While the Moon essentially appears to be full throughout the night, take the time to compare the western and eastern limbs. To the west, you will see the smooth arc no longer displays high contrast features. To the east you should see a broken edge now in sunset. Watch in the days ahead as many of your favorite craters begin to reveal themselves in a “different light.”
Tonight let’s visit Alya. One of the fainter stars to receive a proper name, Theta Serpens Caput is located around a hand span due east of Beta Ophiuchi. Thankfully, resolving this wide, matched magnitude pair is easier than finding it. If you have high power, self-stabilizing binoculars, this one could be real fun!
See a shooting star while out? It could belong to the Piscid meteor stream reaching a peak of around 5 meteors per hour. This branch of the Piscids is a rather unstudied, unusual, and diffuse stream that is active all month and favors southern hemisphere observers.
Saturday, September 9 – It won’t be long until the Moon lights the skies, so let’s have a look at disparate double Kappa Pegasi. It’s the westernmost star of northern Pegasus and is around a hand span due south of Sadr – the central star of the Northern Cross. At magnitude 4.3, look for a faint companion leading the orange-yellow primary across the sky. This one could be tough for small scopes – so make a challenge of it!
On this day in 1839, John Herschel froze time by making the very first glass plate photograph – and we’re glad he did. His photo was of his father William’s famous 40-foot telescope in Slough, England. The scope had not been used in decades and was disassembled shortly after the photograph was taken. Later in 1892, on this same day, Edward Emerson Barnard was busy at Lick Observatory discovering Jupiter’s innermost moon – Amalthea.

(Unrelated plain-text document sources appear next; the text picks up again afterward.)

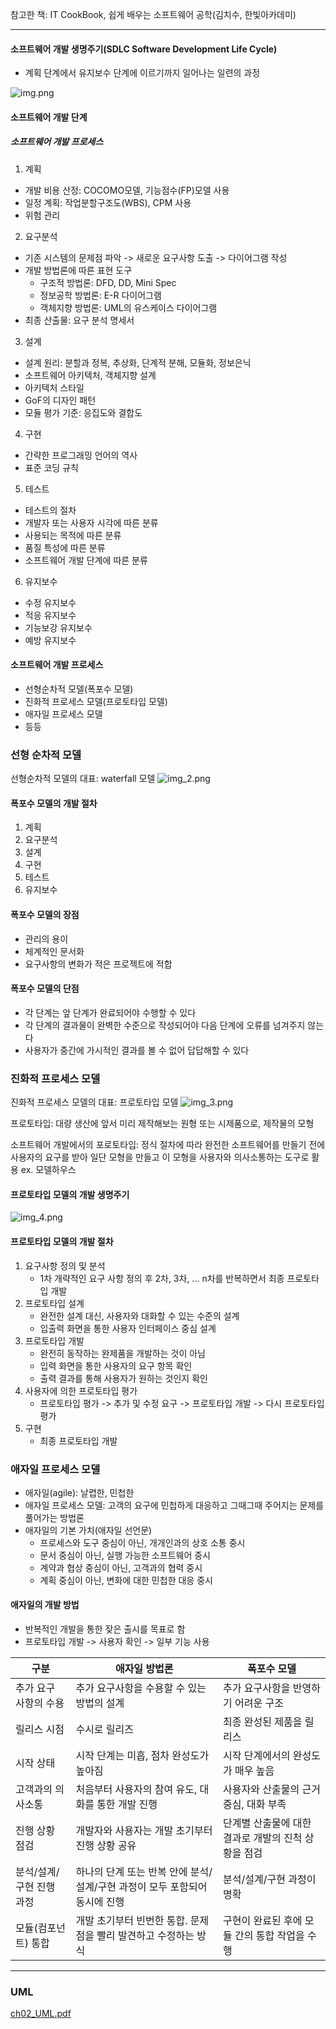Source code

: 참고한 책: IT CookBook, 쉽게 배우는 소프트웨어 공학(김치수, 한빛아카데미)

---

#### 소프트웨어 개발 생명주기(SDLC Software Development Life Cycle)
- 계획 단계에서 유지보수 단계에 이르기까지 일어나는 일련의 과정

![img.png](img.png)

#### 소프트웨어 개발 단계
##### 소프트웨어 개발 프로세스
1. 계획
- 개발 비용 산정: COCOMO모델, 기능점수(FP)모델 사용
- 일정 계획: 작업분할구조도(WBS), CPM 사용
- 위험 관리
2. 요구분석
- 기존 시스템의 문제점 파악 -> 새로운 요구사항 도출 -> 다이어그램 작성
- 개발 방법론에 따른 표현 도구
  - 구조적 방법론: DFD, DD, Mini Spec
  - 정보공학 방법론: E-R 다이어그램
  - 객체지향 방법론: UML의 유스케이스 다이어그램
- 최종 산출물: 요구 분석 명세서
3. 설계
- 설계 원리: 분할과 정복, 추상화, 단계적 분해, 모듈화, 정보은닉
- 소프트웨어 아키텍처, 객체지향 설계
- 아키텍처 스타일
- GoF의 디자인 패턴
- 모듈 평가 기준: 응집도와 결합도
4. 구현
- 간략한 프로그래밍 언어의 역사
- 표준 코딩 규칙
5. 테스트
- 테스트의 절차
- 개발자 또는 사용자 시각에 따른 분류
- 사용되는 목적에 따른 분류
- 품질 특성에 따른 분류
- 소프트웨어 개발 단계에 따른 분류
6. 유지보수
- 수정 유지보수
- 적응 유지보수
- 기능보강 유지보수
- 예방 유지보수

#### 소프트웨어 개발 프로세스
- 선형순차적 모델(폭포수 모델)
- 진화적 프로세스 모델(프로토타입 모델)
- 애자일 프로세스 모델
- 등등

### 선형 순차적 모델
선형순차적 모델의 대표: waterfall 모델
![img_2.png](img_2.png)

#### 폭포수 모델의 개발 절차
1. 계획
2. 요구분석
3. 설계
4. 구현
5. 테스트
6. 유지보수

#### 폭포수 모델의 장점
- 관리의 용이
- 체계적인 문서화
- 요구사항의 변화가 적은 프로젝트에 적합

#### 폭포수 모델의 단점
- 각 단계는 앞 단계가 완료되어야 수행할 수 있다
- 각 단계의 결과물이 완벽한 수준으로 작성되어야 다음 단계에 오류를 넘겨주지 않는다
- 사용자가 중간에 가시적인 결과를 볼 수 없어 답답해할 수 있다

### 진화적 프로세스 모델
진화적 프로세스 모델의 대표: 프로토타입 모델
![img_3.png](img_3.png)

프로토타입: 대량 생산에 앞서 미리 제작해보는 원형 또는 시제품으로, 제작물의 모형

소프트웨어 개발에서의 포로토타입: 정식 절차에 따라 완전한 소프트웨어를 만들기 전에 사용자의 요구를 받아 일단 모형을 만들고 이 모형을 사용자와 의사소통하는 도구로 활용
ex. 모델하우스

#### 프로토타입 모델의 개발 생명주기
![img_4.png](img_4.png)

#### 프로토타입 모델의 개발 절차
1. 요구사항 정의 및 분석
   - 1차 개략적인 요구 사항 정의 후 2차, 3차, ... n차를 반복하면서 최종 프로토타입 개발
2. 프로토타입 설계
    - 완전한 설계 대신, 사용자와 대화할 수 있는 수준의 설계
    - 입출력 화면을 통한 사용자 인터페이스 중심 설계
3. 프로토타입 개발
    - 완전히 동작하는 완제품을 개발하는 것이 아님
    - 입력 화면을 통한 사용자의 요구 항목 확인
    - 출력 결과를 통해 사용자가 원하는 것인지 확인
4. 사용자에 의한 프로토타입 평가
    - 프로토타입 평가 -> 추가 및 수정 요구 -> 프로토타입 개발 -> 다시 프로토타입 평가
5. 구현
   - 최종 프로토타입 개발

### 애자일 프로세스 모델
- 애자일(agile): 날렵한, 민첩한
- 애자일 프로세스 모델: 고객의 요구에 민첩하게 대응하고 그때그때 주어지는 문제를 풀어가는 방법론
- 애자일의 기본 가치(애자일 선언문)
  - 프로세스와 도구 중심이 아닌, 개개인과의 상호 소통 중시
  - 문서 중심이 아닌, 실행 가능한 소프트웨어 중시
  - 계약과 협상 중심이 아닌, 고객과의 협력 중시
  - 계획 중심이 아닌, 변화에 대한 민첩한 대응 중시

#### 애자일의 개발 방법
- 반복적인 개발을 통한 잦은 출시를 목표로 함
- 프로토타입 개발 -> 사용자 확인 -> 일부 기능 사용

| 구분             | 애자일 방법론                                     | 폭포수 모델                        |
|----------------|---------------------------------------------|-------------------------------|
| 추가 요구 사항의 수용   | 추가 요구사항을 수용할 수 있는 방법의 설계                    | 추가 요구사항을 반영하기 어려운 구조          |
| 릴리스 시점         | 수시로 릴리즈                                     | 최종 완성된 제품을 릴리스                |
| 시작 상태          | 시작 단계는 미흡, 점차 완성도가 높아짐                      | 시작 단계에서의 완성도가 매우 높음           |
| 고객과의 의사소통      | 처음부터 사용자의 참여 유도, 대화를 통한 개발 진행               | 사용자와 산출물의 근거 중심, 대화 부족        |
| 진행 상황 점검       | 개발자와 사용자는 개발 초기부터 진행 상황 공유                  | 단계별 산출물에 대한 결과로 개발의 진척 상황을 점검 |
| 분석/설계/구현 진행 과정 | 하나의 단계 또는 반복 안에 분석/설계/구현 과정이 모두 포함되어 동시에 진행 | 분석/설계/구현 과정이 명확               |
| 모듈(컴포넌트) 통합    | 개발 초기부터 빈번한 통합. 문제점을 빨리 발견하고 수정하는 방식        | 구현이 완료된 후에 모듈 간의 통합 작업을 수행    |


---

### UML

[ch02_UML.pdf](https://hyper-star-6be.notion.site/UML-PDF-197a1aae696280119b6ffaad652a38da?pvs=4)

If you’re out tonight after the Moon rises, you can spot crater J. Herschel north of Sinus Iridum on the south shore of Mare Frigoris. Look for a large, shallow crater with small Horrebow caught along its southwestern edge.

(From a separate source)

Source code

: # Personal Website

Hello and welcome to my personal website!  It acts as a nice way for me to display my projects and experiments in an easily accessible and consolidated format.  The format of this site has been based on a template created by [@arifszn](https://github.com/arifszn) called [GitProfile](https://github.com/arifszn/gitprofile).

For those who like “space oddities,” be sure to check out Jupiter tonight. There will be a very curious alignment of its moons!
Sunday, September 10 – Today is the birthday of James E. Keeler. Born in 1857, Keeler was a pioneer in the field of spectroscopy and astrophysics. In 1895, he noted different areas of Saturn’s rings revolve at different velocities. This proved the rings were not solid, but rather a collection of smaller particles traveling in independent orbits.
Tonight there’s only a short time before moonrise, so let’s have a look at Beta and Gamma Lyrae – the lower two stars in the “Harp.” Beta is actually a quick change variable dropping to less than half the brightness of Gamma every 12 days, but for a few days the two stars appear to be of near equal brightness. Beta is a very unusual eclipsing spectroscopic binary. Its unseen companion may be a “collapsar.”
Now head a finger-width north of Omicron Andromedae for 15 Lacertae. Just on the edge of unaided visibility, this carbon star is also a disparate double. The 5.2 magnitude variable primary will appear more red at its faintest, but its 11.0 magnitude companion is the faintest of all!
May all your journeys be at light speed… ~Tammy Plotner with Jeff Barbour.